Give back the data in full, with every line exact.
--- GIVEN ENTRIES Enclosed Below ---
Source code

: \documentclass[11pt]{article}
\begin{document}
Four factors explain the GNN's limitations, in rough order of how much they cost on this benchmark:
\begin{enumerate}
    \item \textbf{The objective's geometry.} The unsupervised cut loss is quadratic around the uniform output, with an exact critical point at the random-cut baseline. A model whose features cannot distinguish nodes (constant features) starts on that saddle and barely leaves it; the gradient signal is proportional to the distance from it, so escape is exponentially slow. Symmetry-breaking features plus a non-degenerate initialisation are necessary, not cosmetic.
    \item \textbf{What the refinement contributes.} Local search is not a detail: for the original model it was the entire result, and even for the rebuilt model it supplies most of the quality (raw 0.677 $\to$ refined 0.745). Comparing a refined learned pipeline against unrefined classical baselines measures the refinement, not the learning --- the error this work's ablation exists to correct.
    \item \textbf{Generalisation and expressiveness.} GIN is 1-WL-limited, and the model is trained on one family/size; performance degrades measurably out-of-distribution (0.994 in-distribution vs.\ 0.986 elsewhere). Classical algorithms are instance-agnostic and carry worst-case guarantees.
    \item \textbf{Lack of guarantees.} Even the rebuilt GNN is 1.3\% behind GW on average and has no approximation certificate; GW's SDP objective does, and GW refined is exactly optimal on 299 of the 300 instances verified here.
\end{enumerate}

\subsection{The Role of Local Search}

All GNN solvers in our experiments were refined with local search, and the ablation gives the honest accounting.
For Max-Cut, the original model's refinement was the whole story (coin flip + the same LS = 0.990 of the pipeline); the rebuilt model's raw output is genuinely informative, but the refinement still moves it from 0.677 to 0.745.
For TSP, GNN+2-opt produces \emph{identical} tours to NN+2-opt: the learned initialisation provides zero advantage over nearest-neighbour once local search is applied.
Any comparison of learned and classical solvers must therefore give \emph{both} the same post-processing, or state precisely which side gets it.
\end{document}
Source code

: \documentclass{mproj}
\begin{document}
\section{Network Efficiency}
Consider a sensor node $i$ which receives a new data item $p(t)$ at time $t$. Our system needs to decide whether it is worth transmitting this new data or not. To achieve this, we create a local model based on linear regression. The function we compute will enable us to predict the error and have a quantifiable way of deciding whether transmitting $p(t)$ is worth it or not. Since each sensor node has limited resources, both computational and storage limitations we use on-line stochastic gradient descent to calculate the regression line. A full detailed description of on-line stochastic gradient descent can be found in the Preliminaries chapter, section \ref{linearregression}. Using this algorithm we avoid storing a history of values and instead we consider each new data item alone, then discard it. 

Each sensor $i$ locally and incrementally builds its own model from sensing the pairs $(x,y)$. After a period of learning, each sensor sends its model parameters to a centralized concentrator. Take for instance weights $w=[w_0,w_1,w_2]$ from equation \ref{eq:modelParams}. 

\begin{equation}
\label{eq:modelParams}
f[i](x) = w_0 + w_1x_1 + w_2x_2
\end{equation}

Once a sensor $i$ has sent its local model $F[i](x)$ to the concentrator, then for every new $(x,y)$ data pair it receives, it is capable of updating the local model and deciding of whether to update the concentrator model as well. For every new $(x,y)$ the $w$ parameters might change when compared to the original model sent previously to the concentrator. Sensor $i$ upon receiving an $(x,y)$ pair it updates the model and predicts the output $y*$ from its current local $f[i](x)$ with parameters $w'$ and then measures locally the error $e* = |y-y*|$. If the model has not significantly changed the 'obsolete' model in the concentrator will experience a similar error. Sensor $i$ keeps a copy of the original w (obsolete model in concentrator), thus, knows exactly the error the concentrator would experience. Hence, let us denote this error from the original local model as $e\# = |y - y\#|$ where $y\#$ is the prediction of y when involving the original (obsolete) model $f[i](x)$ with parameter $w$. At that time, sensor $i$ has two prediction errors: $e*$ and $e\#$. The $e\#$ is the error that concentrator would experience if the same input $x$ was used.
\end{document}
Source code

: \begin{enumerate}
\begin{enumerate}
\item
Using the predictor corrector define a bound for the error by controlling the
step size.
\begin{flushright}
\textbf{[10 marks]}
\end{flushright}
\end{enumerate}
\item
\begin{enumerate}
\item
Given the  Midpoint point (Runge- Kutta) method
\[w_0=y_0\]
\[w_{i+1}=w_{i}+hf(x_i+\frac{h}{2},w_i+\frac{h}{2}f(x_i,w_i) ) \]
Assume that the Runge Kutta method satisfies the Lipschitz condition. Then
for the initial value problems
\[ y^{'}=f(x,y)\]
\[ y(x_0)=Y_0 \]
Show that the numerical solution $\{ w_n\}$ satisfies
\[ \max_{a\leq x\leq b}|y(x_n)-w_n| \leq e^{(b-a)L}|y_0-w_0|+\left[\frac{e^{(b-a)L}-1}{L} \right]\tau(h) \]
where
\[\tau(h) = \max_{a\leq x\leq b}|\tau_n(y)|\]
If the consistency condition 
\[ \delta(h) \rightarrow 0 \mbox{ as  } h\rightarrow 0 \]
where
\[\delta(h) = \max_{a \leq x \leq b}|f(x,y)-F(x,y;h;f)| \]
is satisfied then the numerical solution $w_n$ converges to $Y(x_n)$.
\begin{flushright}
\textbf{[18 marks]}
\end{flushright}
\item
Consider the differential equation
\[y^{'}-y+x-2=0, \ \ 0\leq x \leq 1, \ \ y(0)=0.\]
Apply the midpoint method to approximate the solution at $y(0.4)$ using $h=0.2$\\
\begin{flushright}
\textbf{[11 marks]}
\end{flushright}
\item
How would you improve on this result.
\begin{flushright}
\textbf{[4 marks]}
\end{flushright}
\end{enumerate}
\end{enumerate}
--- End of Enclosed GIVEN ENTRIES ---
● **COMPLETED EXERCISE**
Source code

: \documentclass[11pt]{article}
\begin{document}
Four factors explain the GNN's limitations, in rough order of how much they cost on this benchmark:
\begin{enumerate}
    \item \textbf{The objective's geometry.} The unsupervised cut loss is quadratic around the uniform output, with an exact critical point at the random-cut baseline. A model whose features cannot distinguish nodes (constant features) starts on that saddle and barely leaves it; the gradient signal is proportional to the distance from it, so escape is exponentially slow. Symmetry-breaking features plus a non-degenerate initialisation are necessary, not cosmetic.
    \item \textbf{What the refinement contributes.} Local search is not a detail: for the original model it was the entire result, and even for the rebuilt model it supplies most of the quality (raw 0.677 $\to$ refined 0.745). Comparing a refined learned pipeline against unrefined classical baselines measures the refinement, not the learning --- the error this work's ablation exists to correct.
    \item \textbf{Generalisation and expressiveness.} GIN is 1-WL-limited, and the model is trained on one family/size; performance degrades measurably out-of-distribution (0.994 in-distribution vs.\ 0.986 elsewhere). Classical algorithms are instance-agnostic and carry worst-case guarantees.
    \item \textbf{Lack of guarantees.} Even the rebuilt GNN is 1.3\% behind GW on average and has no approximation certificate; GW's SDP objective does, and GW refined is exactly optimal on 299 of the 300 instances verified here.
\end{enumerate}

\subsection{The Role of Local Search}

All GNN solvers in our experiments were refined with local search, and the ablation gives the honest accounting.
For Max-Cut, the original model's refinement was the whole story (coin flip + the same LS = 0.990 of the pipeline); the rebuilt model's raw output is genuinely informative, but the refinement still moves it from 0.677 to 0.745.
For TSP, GNN+2-opt produces \emph{identical} tours to NN+2-opt: the learned initialisation provides zero advantage over nearest-neighbour once local search is applied.
Any comparison of learned and classical solvers must therefore give \emph{both} the same post-processing, or state precisely which side gets it.
\end{document}
Source code

: \documentclass{mproj}
\begin{document}
\section{Network Efficiency}
Consider a sensor node $i$ which receives a new data item $p(t)$ at time $t$. Our system needs to decide whether it is worth transmitting this new data or not. To achieve this, we create a local model based on linear regression. The function we compute will enable us to predict the error and have a quantifiable way of deciding whether transmitting $p(t)$ is worth it or not. Since each sensor node has limited resources, both computational and storage limitations we use on-line stochastic gradient descent to calculate the regression line. A full detailed description of on-line stochastic gradient descent can be found in the Preliminaries chapter, section \ref{linearregression}. Using this algorithm we avoid storing a history of values and instead we consider each new data item alone, then discard it. 

Each sensor $i$ locally and incrementally builds its own model from sensing the pairs $(x,y)$. After a period of learning, each sensor sends its model parameters to a centralized concentrator. Take for instance weights $w=[w_0,w_1,w_2]$ from equation \ref{eq:modelParams}. 

\begin{equation}
\label{eq:modelParams}
f[i](x) = w_0 + w_1x_1 + w_2x_2
\end{equation}

Once a sensor $i$ has sent its local model $F[i](x)$ to the concentrator, then for every new $(x,y)$ data pair it receives, it is capable of updating the local model and deciding of whether to update the concentrator model as well. For every new $(x,y)$ the $w$ parameters might change when compared to the original model sent previously to the concentrator. Sensor $i$ upon receiving an $(x,y)$ pair it updates the model and predicts the output $y*$ from its current local $f[i](x)$ with parameters $w'$ and then measures locally the error $e* = |y-y*|$. If the model has not significantly changed the 'obsolete' model in the concentrator will experience a similar error. Sensor $i$ keeps a copy of the original w (obsolete model in concentrator), thus, knows exactly the error the concentrator would experience. Hence, let us denote this error from the original local model as $e\# = |y - y\#|$ where $y\#$ is the prediction of y when involving the original (obsolete) model $f[i](x)$ with parameter $w$. At that time, sensor $i$ has two prediction errors: $e*$ and $e\#$. The $e\#$ is the error that concentrator would experience if the same input $x$ was used.
\end{document}
Source code

: \begin{enumerate}
\begin{enumerate}
\item
Using the predictor corrector define a bound for the error by controlling the
step size.
\begin{flushright}
\textbf{[10 marks]}
\end{flushright}
\end{enumerate}
\item
\begin{enumerate}
\item
Given the  Midpoint point (Runge- Kutta) method
\[w_0=y_0\]
\[w_{i+1}=w_{i}+hf(x_i+\frac{h}{2},w_i+\frac{h}{2}f(x_i,w_i) ) \]
Assume that the Runge Kutta method satisfies the Lipschitz condition. Then
for the initial value problems
\[ y^{'}=f(x,y)\]
\[ y(x_0)=Y_0 \]
Show that the numerical solution $\{ w_n\}$ satisfies
\[ \max_{a\leq x\leq b}|y(x_n)-w_n| \leq e^{(b-a)L}|y_0-w_0|+\left[\frac{e^{(b-a)L}-1}{L} \right]\tau(h) \]
where
\[\tau(h) = \max_{a\leq x\leq b}|\tau_n(y)|\]
If the consistency condition 
\[ \delta(h) \rightarrow 0 \mbox{ as  } h\rightarrow 0 \]
where
\[\delta(h) = \max_{a \leq x \leq b}|f(x,y)-F(x,y;h;f)| \]
is satisfied then the numerical solution $w_n$ converges to $Y(x_n)$.
\begin{flushright}
\textbf{[18 marks]}
\end{flushright}
\item
Consider the differential equation
\[y^{'}-y+x-2=0, \ \ 0\leq x \leq 1, \ \ y(0)=0.\]
Apply the midpoint method to approximate the solution at $y(0.4)$ using $h=0.2$\\
\begin{flushright}
\textbf{[11 marks]}
\end{flushright}
\item
How would you improve on this result.
\begin{flushright}
\textbf{[4 marks]}
\end{flushright}
\end{enumerate}
\end{enumerate}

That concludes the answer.